Hello all,
I am trying to learn how to parse, modify, and redisplay a Japanese
webpage passed to me in a form and am wondering if anyone has an example
of how to do this.
I looked at htmlget and found that it has a couple problems: namely, it
is not conform to current D2 practices. I am not sure that my hack can
be considered a fix but have attached it nonetheless. It now works
correctly on ascii based urls but not utf-8.

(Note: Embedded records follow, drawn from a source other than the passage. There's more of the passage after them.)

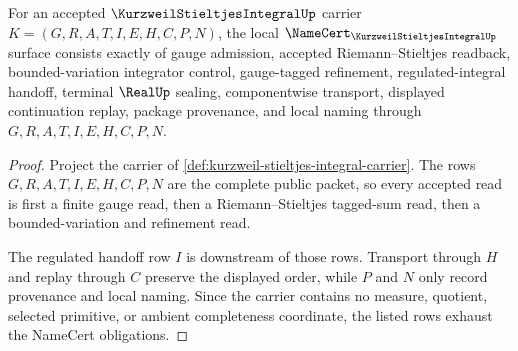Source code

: \begin{theorem}
\label{thm:kurzweil-stieltjes-integral-namecert-obligations}
For an accepted $\KurzweilStieltjesIntegralUp$ carrier $K=(G,R,A,T,I,E,H,C,P,N)$, the local $\NameCert_{\KurzweilStieltjesIntegralUp}$ surface consists exactly of gauge admission, accepted Riemann--Stieltjes readback, bounded-variation integrator control, gauge-tagged refinement, regulated-integral handoff, terminal $\RealUp$ sealing, componentwise transport, displayed continuation replay, package provenance, and local naming through $G,R,A,T,I,E,H,C,P,N$.
\end{theorem}
\begin{proof}
Project the carrier of \autoref{def:kurzweil-stieltjes-integral-carrier}. The rows $G,R,A,T,I,E,H,C,P,N$ are the complete public packet, so every accepted read is first a finite gauge read, then a Riemann--Stieltjes tagged-sum read, then a bounded-variation and refinement read.

The regulated handoff row $I$ is downstream of those rows. Transport through $H$ and replay through $C$ preserve the displayed order, while $P$ and $N$ only record provenance and local naming. Since the carrier contains no measure, quotient, selected primitive, or ambient completeness coordinate, the listed rows exhaust the NameCert obligations.
\end{proof}

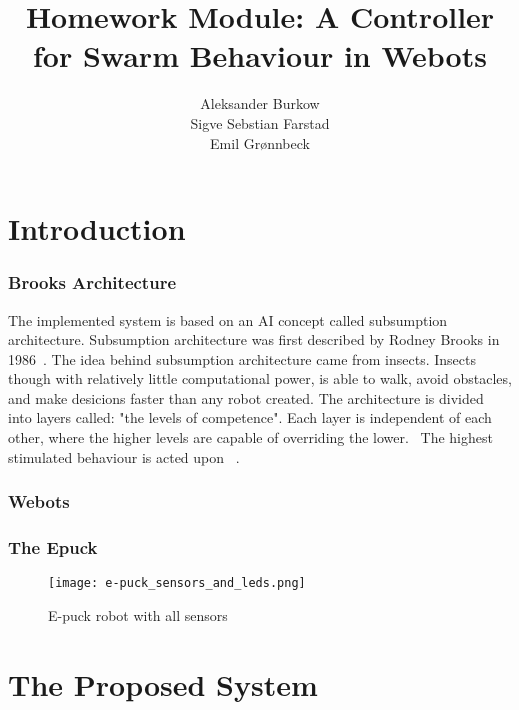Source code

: \documentclass[a4paper]{article}
\title{Homework Module: A Controller for Swarm Behaviour in Webots}
\author{
    Aleksander Burkow \\
    Sigve Sebstian Farstad \\
    Emil Grønnbeck
}
\begin{document}
\maketitle
\thispagestyle{empty}


\newpage

\setcounter{page}{1}

\part{Introduction}

\section{Brooks Architecture}
The implemented system is based on an AI concept called subsumption architecture.
Subsumption architecture was first described by Rodney Brooks in 1986~\cite{brooks}.
The idea behind subsumption architecture came from insects.
Insects though with relatively little computational power, is able to walk, avoid obstacles, and make desicions faster than any robot created.
The architecture is divided into layers called: "the levels of competence".
Each layer is  independent of each other, where the higher levels are capable of overriding the lower.~\cite{mwarnerwu}
The highest stimulated behaviour is acted upon ~\cite{berg-karud}.

\section{Webots}
\section{The Epuck}

\begin{figure}[H]
\centering
\texttt{[image: e-puck\_sensors\_and\_leds.png]}
\caption{E-puck robot with all sensors}
\end{figure}

\part{The Proposed System}
\end{document}
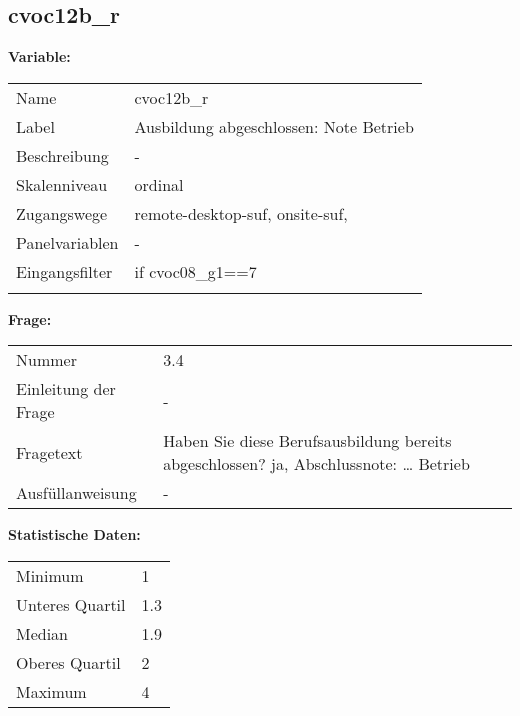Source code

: 	
	
	\subsection{cvoc12b\_r}
	\label{subSection:cvoc12b_r}

	\noindent\textbf{Variable:}\\
		\begin{tabular}{lL{11.3cm}}
			\label{tableVariable:cvoc12b_r}
			Name & cvoc12b\_r \\
			Label & Ausbildung abgeschlossen: Note Betrieb \\
			Beschreibung & - \\
			Skalenniveau & ordinal \\
			Zugangswege &
				remote-desktop-suf,
				onsite-suf,
 \\
			Panelvariablen & -
			 \\
			Eingangsfilter & if cvoc08\_g1==7 \\
 \\
		\end{tabular}

		\vspace*{1 cm}
		\noindent\textbf{Frage:}\\
		\begin{tabular}{lL{11.3cm}}
			\label{tableQuestion:cvoc12b_r}
			Nummer & 3.4 \\
			Einleitung der Frage & - \\
			Fragetext & Haben Sie diese Berufsausbildung bereits abgeschlossen?
ja,
Abschlussnote:
… Betrieb \\
			Ausfüllanweisung & - \\
		\end{tabular}


		\vspace*{1 cm}
		\noindent\textbf{Statistische Daten:}\\
			\begin{tabular}{ll}
				\label{tableStatistics:cvoc12b_r}
					Minimum & 1 \\
					Unteres Quartil & 1.3 \\
					Median & 1.9 \\
					Oberes Quartil & 2 \\
					Maximum & 4 \\
			\end{tabular}



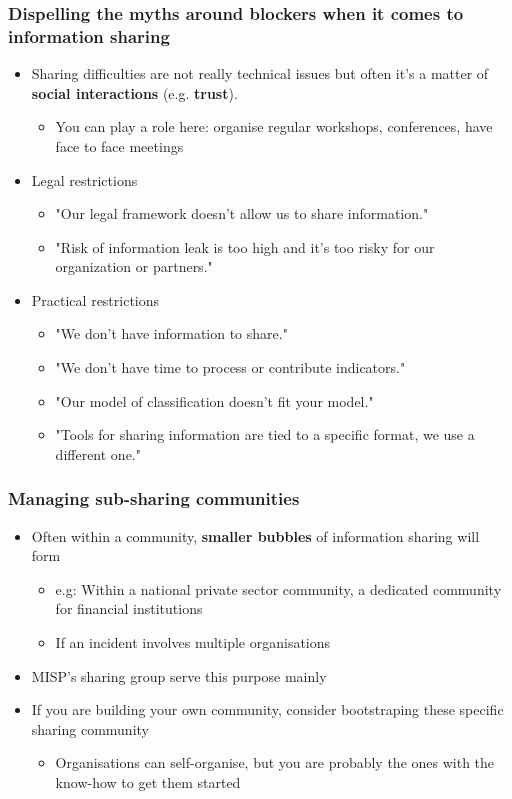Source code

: \begin{frame}
    \frametitle{Dispelling the myths around blockers when it comes to information sharing}
    \begin{itemize}
        \item Sharing difficulties are not really technical issues but often it's a matter of {\bf social interactions} (e.g. {\bf trust}).
        \begin{itemize}
            \item You can play a role here: organise regular workshops, conferences, have face to face meetings
        \end{itemize}
        \item Legal restrictions
        \begin{itemize}
            \item "Our legal framework doesn't allow us to share information."
            \item "Risk of information leak is too high and it's too risky for our organization or partners."
        \end{itemize}
        \item Practical restrictions
        \begin{itemize}
            \item "We don't have information to share."
            \item "We don't have time to process or contribute indicators."
            \item "Our model of classification doesn't fit your model."
            \item "Tools for sharing information are tied to a specific format, we use a different one."
        \end{itemize}
    \end{itemize}
\end{frame}

\begin{frame}
    \frametitle{Managing sub-sharing communities}
    \begin{itemize}
        \item Often within a community, \textbf{smaller bubbles} of information sharing will form
        \begin{itemize}
            \item e.g: Within a national private sector community, a dedicated community for financial institutions
            \item If an incident involves multiple organisations
        \end{itemize}
        \item MISP's sharing group serve this purpose mainly
        \item If you are building your own community, consider bootstraping these specific sharing community
        \begin{itemize}
            \item Organisations can self-organise, but you are probably the ones with the know-how to get them started
        \end{itemize}
    \end{itemize}
\end{frame}

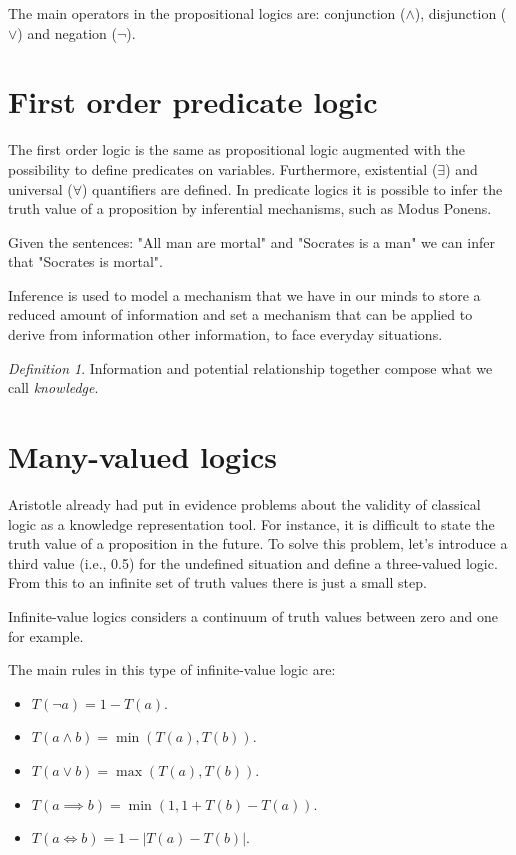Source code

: \documentclass[12pt, a4paper]{report}
\theoremstyle{remark}
\newtheorem*{remark}{Definition}
\begin{document}
    The main operators in the propositional logics are: conjunction ($\land$), disjunction ($\lor$) and negation ($\lnot$).

    \section{First order predicate logic}
    The first order logic is the same as propositional logic augmented with the possibility to define predicates on variables. Furthermore, 
    existential ($\exists$) and universal ($\forall$) quantifiers are defined. 
    In predicate logics it is possible to infer the truth value of a proposition by inferential mechanisms, such as Modus Ponens. 
    \begin{example}[Inference]
        Given the sentences: "All man are mortal" and "Socrates is a man" we can infer that "Socrates is mortal".
    \end{example}
    Inference is used to model a mechanism that we have in our minds to store a reduced amount of information and set a mechanism that can be 
    applied to derive from information other information, to face everyday situations.
    \begin{remark}
        Information and potential relationship together compose what we call \emph{knowledge}.
    \end{remark}
    
    \section{Many-valued logics}
    Aristotle already had put in evidence problems about the validity of classical logic as a knowledge representation tool. For instance, it is
    difficult to state the truth value of a proposition in the future. To solve this problem, let's introduce a third value (i.e., 0.5) for the 
    undefined situation and define a three-valued logic. From this to an infinite set of truth values there is just a small step.
    
    Infinite-value logics considers a continuum of truth values between zero and one for example. 

    \begin{example}
        The main rules in this type of infinite-value logic are: 
        \begin{itemize}
            \item $T(\lnot a)=1-T(a)$.
            \item $T(a \land b)=\min (T(a),T(b))$.
            \item $T(a \lor b)=\max (T(a),T(b))$.
            \item $T(a \implies b)=\min (1, 1+T(b)-T(a))$.
            \item $T(a \Leftrightarrow b)=1-\left\lvert T(a)-T(b) \right\rvert$.
        \end{itemize}
    \end{example}
\end{document}
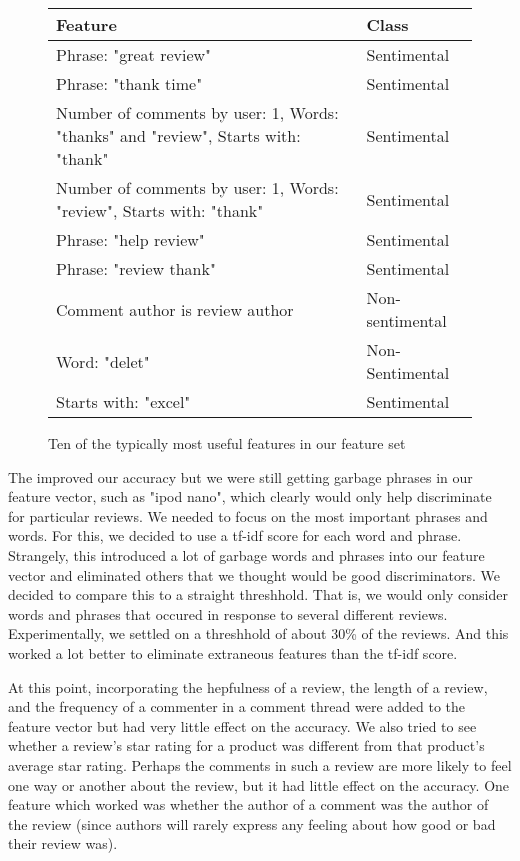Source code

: \documentclass[]{report}
\begin{document}
\begin{figure}
	\begin{center}
	\begin{tabular}{ p{7 cm} | p{3 cm} }
			Feature& 
			Class     \\
			\hline
			\hline
			Phrase: "great review" & Sentimental  \\
			\hline
			Phrase: "thank time" & Sentimental  \\
			\hline
			Number of comments by user: 1, Words: "thanks" and "review", Starts with: "thank" & Sentimental \\
			\hline
			Number of comments by user: 1, Words: "review", Starts with: "thank" & Sentimental \\
			\hline
			Phrase: "help review" & Sentimental  \\
			\hline
			Phrase: "review thank" & Sentimental  \\
			\hline
			Comment author is review author & Non-sentimental  \\
			\hline
			Word: "delet" & Non-Sentimental  \\
			\hline
			Starts with: "excel" & Sentimental  \\
			\hline
		\end{tabular}
	\end{center}
	\caption{Ten of the typically most useful features in our feature set}
	\label{figBestFeatures}
\end{figure}


The improved our accuracy but we were still getting garbage phrases in our feature vector, such as "ipod nano", which clearly would only help discriminate for particular reviews.  We needed to focus on the most important phrases and words.  For this, we decided to use a tf-idf score for each word and phrase.  Strangely, this introduced a lot of garbage words and phrases into our feature vector and eliminated others that we thought would be good discriminators.  We decided to compare this to a straight threshhold.  That is, we would only consider words and phrases that occured in response to several different reviews.  Experimentally, we settled on a threshhold of about 30\% of the reviews.  And this worked a lot better to eliminate extraneous features than the tf-idf score.

At this point, incorporating the hepfulness of a review, the length of a review, and the frequency of a commenter in a comment thread were added to the feature vector but had very little effect on the accuracy.  We also tried to see whether a review's star rating for a product was different from that product's average star rating.  Perhaps the comments in such a review are more likely to feel one way or another about the review, but it had little effect on the accuracy. One feature which worked was whether the author of a comment was the author of the review (since authors will rarely express any feeling about how good or bad their review was).
\end{document}
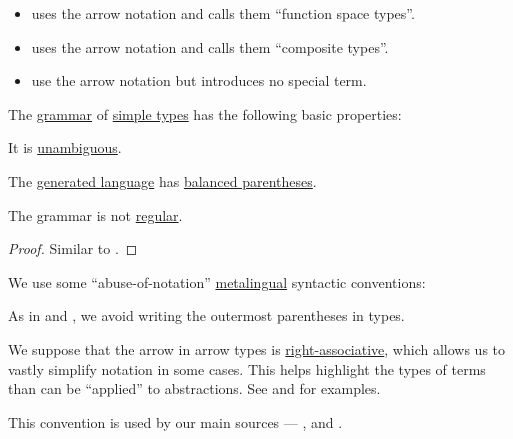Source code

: \begin{remark}
\begin{itemize}
    \item {} uses the arrow notation and calls them \enquote{function space types}.

    \item {} uses the arrow notation and calls them \enquote{composite types}.

    \item {} use the arrow notation but introduces no special term.
  \end{itemize}
\end{remark}

\begin{proposition}\label{thm:simple_type_grammar}
  The \hyperref[def:formal_grammar]{grammar} of \hyperref[def:simple_type]{simple types} has the following basic properties:
  \begin{thmenum}
     It is \hyperref[def:grammar_ambiguity]{unambiguous}.

     The \hyperref[def:formal_grammar/language]{generated language} has \hyperref[def:paired_delimiters]{balanced parentheses}.

     The grammar is not \hyperref[def:chomsky_hierarchy/regular]{regular}.
  \end{thmenum}
\end{proposition}
\begin{proof}
  Similar to .
\end{proof}

\begin{remark}\label{rem:simple_type_parentheses}
  We use some \enquote{abuse-of-notation} \hyperref[con:metalogic]{metalingual} syntactic conventions:
  \begin{thmenum}
     As in  and , we avoid writing the outermost parentheses in types.

     We suppose that the arrow in arrow types is \hyperref[rem:binary_operation_syntax_trees/associativity]{right-associative}, which allows us to vastly simplify notation in some cases. This helps highlight the types of terms than can be \enquote{applied} to abstractions. See  and  for examples.

    This convention is used by our main sources --- ,  and .
  \end{thmenum}
\end{remark}

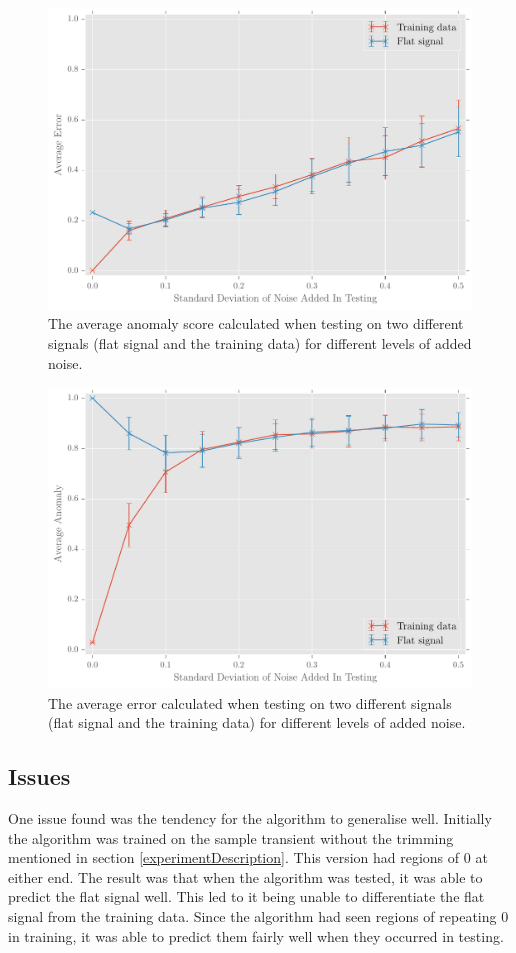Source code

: \documentclass[a4paper]{jpconf}
\begin{document}
		\begin{figure}
			\centering
			\includegraphics[width=\textwidth]{averageErrorPlot.pdf}
			\caption{\label{fig:averageError}The average anomaly score calculated when testing on two different signals (flat signal and the training data) for different levels of added noise.}
		\end{figure}
		\begin{figure}
			\centering
			\includegraphics[width=\textwidth]{averageAnomalyPlot.pdf}
			\caption{\label{fig:averageAnomaly}The average error calculated when testing on two different signals (flat signal and the training data) for different levels of added noise.}
		\end{figure}
		
	\subsection{Issues}
		One issue found was the tendency for the algorithm to generalise well. Initially the algorithm was trained on the sample transient without the trimming mentioned in section \ref{experimentDescription}. This version had regions of 0 at either end. The result was that when the algorithm was tested, it was able to predict the flat signal well. This led to it being unable to differentiate the flat signal from the training data. Since the algorithm had seen regions of repeating 0 in training, it was able to predict them fairly well when they occurred in testing.
		
\end{document}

My lack of knowledge on how to properly parsing unicode documents has
left me stumped. I am therefore requesting some assistance in updating
the code such that it works with any url. I have taken a look at std.utf
and there are a few things there that could possibly assist me however
without examples I'm somewhat at a loss.
I'm assuming that the problem exists here:
for (iw = 0; iw != line.length; iw++)
{
if (!icmp("</html>", line[iw .. line.length]))
break print_lines;
}
From what I understanding, one cannot index a utf sequence the same as
you index ASCII. What is the proper what to rewrite this such that it
parses the utf characters correctly? And example would do wonders.
Thanks
/*
HTMLget written by Christopher E. Miller
This code is public domain.
You may use it for any purpose.
This code has no warranties and is provided 'as-is'.
*/
// debug = HTMLGET;
import std.string, std.conv, std.stream;
import std.socket, std.socketstream;
import std.algorithm, std.stdio;
import std.utf;
int main(string[] args)
{
if (args.length < 2)
{
writef("Usage:\n htmlget <web-page>\n");
return 0;
}
string url = args[1];
int i;
i = std.algorithm.countUntil(url, "://");
if (i != -1)
{
if (icmp(url[0 .. i], "http"))
throw new Exception("http:// expected");
}
std.algorithm.findSkip(url, "://");
i = std.algorithm.countUntil(url, '#');
if (i != -1) // Remove anchor ref.
url = url[0 .. i];
i = std.algorithm.countUntil(url, '/');
string domain;
if (i == -1)
{
domain = url;
url = "/";
}
else
{
domain = url[0 .. i];
url = url[i .. url.length];
}
ushort port;
i = std.algorithm.countUntil(domain, ':');
if (i == -1)
{
port = 80; // Default HTTP port.
}
else
{
port = std.conv.to!ushort(domain[i + 1 .. domain.length]);
domain = domain[0 .. i];
}
debug (HTMLGET)
writef("Connecting to " ~ domain ~ " on port " ~
std.string.toString(port) ~ "...\n");
/*auto*/ Socket sock = new TcpSocket(new InternetAddress(domain, port));
Stream ss = new SocketStream(sock);
debug (HTMLGET)
writef("Connected!\nRequesting URL \"" ~ url ~ "\"...\n");
if (port != 80)
domain = domain ~ ":" ~ std.conv.to!string(port);
ss.writeString("GET " ~ url ~ " HTTP/1.1\r\n"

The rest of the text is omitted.